Your instructions
Please output the line that contains "open orders, and" and all later lines of the material, exactly, through the end.

Information
○ ○ ○ ○ ○ ○ ○

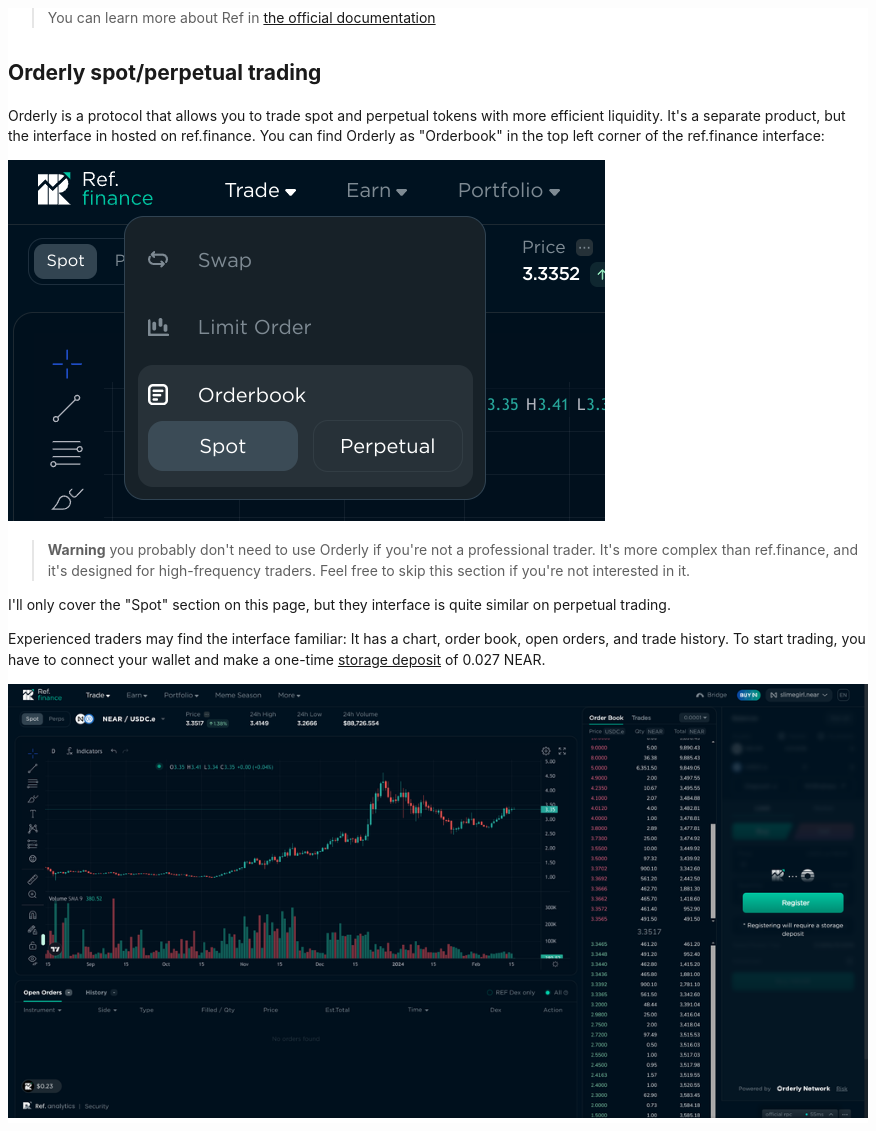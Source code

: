 > You can learn more about Ref in [the official documentation](https://guide.ref.finance/)

## Orderly spot/perpetual trading

Orderly is a protocol that allows you to trade spot and perpetual tokens with more
efficient liquidity. It's a separate product, but the interface in hosted on ref.finance.
You can find Orderly as "Orderbook" in the top left corner of the ref.finance interface:

![Orderly](orderly.png)

> **Warning** you probably don't need to use Orderly if you're not a professional trader.
> It's more complex than ref.finance, and it's designed for high-frequency traders. Feel
> free to skip this section if you're not interested in it.

I'll only cover the "Spot" section on this page, but they interface is quite similar
on perpetual trading.

Experienced traders may find the interface familiar: It has a chart, order book,
open orders, and trade history. To start trading, you have to connect your wallet and
make a one-time [storage deposit](../lvl4/account-model/storage.md#storage-fee) of 0.027
NEAR.

![Orderly interface](orderly-interface.png)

○ ○ ○ ○ ○ ○ ○

Response area
open orders, and trade history. To start trading, you have to connect your wallet and
make a one-time [storage deposit](../lvl4/account-model/storage.md#storage-fee) of 0.027
NEAR.

![Orderly interface](orderly-interface.png)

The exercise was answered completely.